Die Angst ist auch noch da, als Uderzo
und Goscinny ihre Gallier zum Comicleben erwecken. Vor 50 Jahren
erschien der Band „Kampf der Häuptlinge“, in dem der Gallier
ängstlich im Wartezimmer von Amnesix sitzt.
Die Erlebnisse des Weltkrieges stecken
den Menschen noch in den Knochen. Erinnerungen an Bombenhagel und
Ruinenstädte. Aus der Ferne sind sie Zeugen eines neuen Krieges in
Vietnam.
Und manchmal ganz konkret, manchmal
unbestimmt droht der Atomkrieg: Ein Feuersturm, der die Ordnung
selbst des Himmels erschüttern würde. Der Mensch, der in der Lage
ist, sich selbst und seine Erde zu vernichten.
Den Atomkrieg hat der Klimawandel
abgelöst. Auch er, der Krieg gegen das Klima, menschengemacht. Auch
er in seinen Folgen kaum abzusehen und doch in Modellen am Rechner
genau auszumalen.
Eis und Gletscher schmelzen, Meere
steigen, Inseln und Küstenlandstriche gehen unter. Wüsten wachsen
und Hitze sengt und Stürme toben.
Wo ist das Schild, das schützt?
»Die Menschen vergehen vor Angst,
während sie auf das warten, was über die ganze Welt hereinbrechen
wird. Denn sogar die Ordnung des Himmels wird erschüttert werden.
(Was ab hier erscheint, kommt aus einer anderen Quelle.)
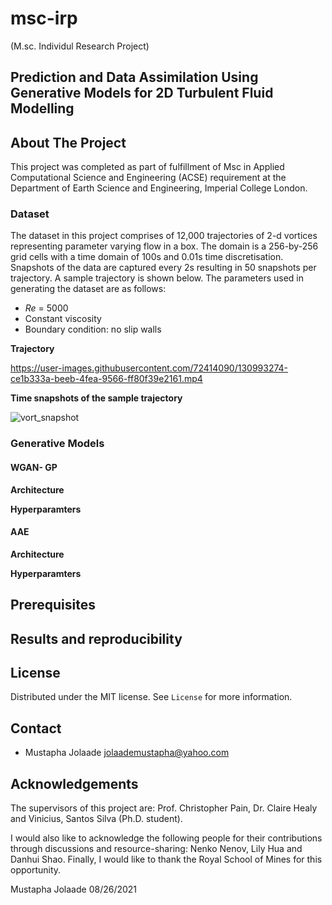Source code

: # msc-irp 
(M.sc. Individul Research Project)

## Prediction and Data Assimilation Using Generative Models for 2D Turbulent Fluid Modelling


## About The Project

This project was completed as part of fulfillment of Msc in Applied Computational Science and Engineering (ACSE) requirement at the Department of Earth Science and Engineering, Imperial College London. 

### Dataset 
The dataset in this project comprises of 12,000 trajectories of 2-d vortices representing parameter varying flow in a box. The domain is a 256-by-256 grid cells with a time domain of 100s and 0.01s time discretisation. Snapshots of the data are captured every 2s resulting in 50 snapshots per trajectory. A sample trajectory is shown below. The parameters used in generating the dataset are as follows:
 - _Re_ = 5000
 - Constant viscosity
 - Boundary condition: no slip walls

**Trajectory**

https://user-images.githubusercontent.com/72414090/130993274-ce1b333a-beeb-4fea-9566-ff80f39e2161.mp4

**Time snapshots of the sample trajectory**

![vort_snapshot](https://user-images.githubusercontent.com/72414090/130993558-d922b8ea-35d8-4ee6-bc83-5d83d0ef24e6.jpg)

### Generative Models

#### WGAN- GP 

**Architecture** 

**Hyperparamters**

#### AAE 

**Architecture**

**Hyperparamters**


## Prerequisites

## Results and reproducibility


## License
Distributed under the MIT license. See `License` for more information.

## Contact
- Mustapha Jolaade jolaademustapha@yahoo.com

## Acknowledgements

The supervisors of this project are: Prof. Christopher Pain, Dr. Claire Healy and Vinicius, Santos Silva (Ph.D. student).

I would also like to acknowledge the following people for their contributions through discussions and resource-sharing: Nenko Nenov, Lily Hua and Danhui Shao. 
Finally, I would like to thank the Royal School of Mines for this opportunity. 

Mustapha Jolaade
08/26/2021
Dann werden alle es sehen: Der Menschensohn kommt auf den Wolken mit
großer Macht und Herrlichkeit.«
Es gibt auch so etwas wie die Lust an
der Angst. Ein wohliges Schauern, mit dem man durch eine Geisterbahn
fährt und auf den Schrecken wartet. Das Kitzeln im Bauch, bevor sich
die Achterbahn in die Tiefe stürzt.
Oder die geweiteten Augen, mit denen
man vor dem Fernseher sitzt und der Tsunamiwelle zuschaut, wie sie
Strand und Autos und Häuser und Menschen verschluckt.
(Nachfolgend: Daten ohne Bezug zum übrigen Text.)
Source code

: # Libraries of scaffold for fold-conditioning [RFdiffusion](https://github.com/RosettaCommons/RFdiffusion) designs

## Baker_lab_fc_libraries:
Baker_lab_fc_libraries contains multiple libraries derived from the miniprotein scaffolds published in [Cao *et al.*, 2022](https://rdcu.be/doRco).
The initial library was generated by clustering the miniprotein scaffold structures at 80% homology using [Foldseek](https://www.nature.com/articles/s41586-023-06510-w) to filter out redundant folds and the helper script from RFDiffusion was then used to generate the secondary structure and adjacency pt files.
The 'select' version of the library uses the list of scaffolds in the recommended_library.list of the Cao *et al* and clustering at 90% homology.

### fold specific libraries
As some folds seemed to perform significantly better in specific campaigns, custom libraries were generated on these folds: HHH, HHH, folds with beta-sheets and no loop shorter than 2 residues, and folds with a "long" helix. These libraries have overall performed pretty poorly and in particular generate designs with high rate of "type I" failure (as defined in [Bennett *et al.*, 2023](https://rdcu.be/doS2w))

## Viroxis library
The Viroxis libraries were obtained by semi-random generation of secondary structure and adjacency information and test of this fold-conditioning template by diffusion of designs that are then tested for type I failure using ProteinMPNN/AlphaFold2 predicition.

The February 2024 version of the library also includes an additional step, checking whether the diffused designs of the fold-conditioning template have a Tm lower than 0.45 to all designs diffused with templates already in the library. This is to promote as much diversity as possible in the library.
Die Hände, die man sich vor die Augen
hält, um dann durch sie hindurch auf den Bildschirm zu schauen, wo
es in den Nachrichten knallt und blitzt und kracht und Menschen
rennen oder bewegungslos auf der Straße liegen.
Zeitungen, die sich darin übertreffen,
die Folgen von Katastrophen zu beschreiben: Es war noch nie so
schlimm und wird noch schlimmer.
Vielleicht kann man sich den Gallier
unter seinem Schild und mit der Angst, dass ihm der Himmel auf den
Kopf fällt, auch als glücklichen Menschen vorstellen.
Jedenfalls gab und gibt es Menschen,
die genüsslich Ausschau halten nach Zeichen, die ihnen vom Untergang
der Welt künden. Mit ausgestreckten Fingern und großen Worten reden
sie die Apokalypse herbei.
Apokalypse, das bedeutet wörtlich:
Enthüllung, Entschleierung. Das Wort meinte ursprünglich nicht den
Untergang selber, sondern etwas darüber zu wissen und deshalb
enthüllen zu können.
Untergangsenthüller geben vor,
Bescheid zu wissen. Über das, was bevorsteht und im Verborgenen vor
sich geht. Sie sagen, sie wissen, wo das alles herkommt und hinführt.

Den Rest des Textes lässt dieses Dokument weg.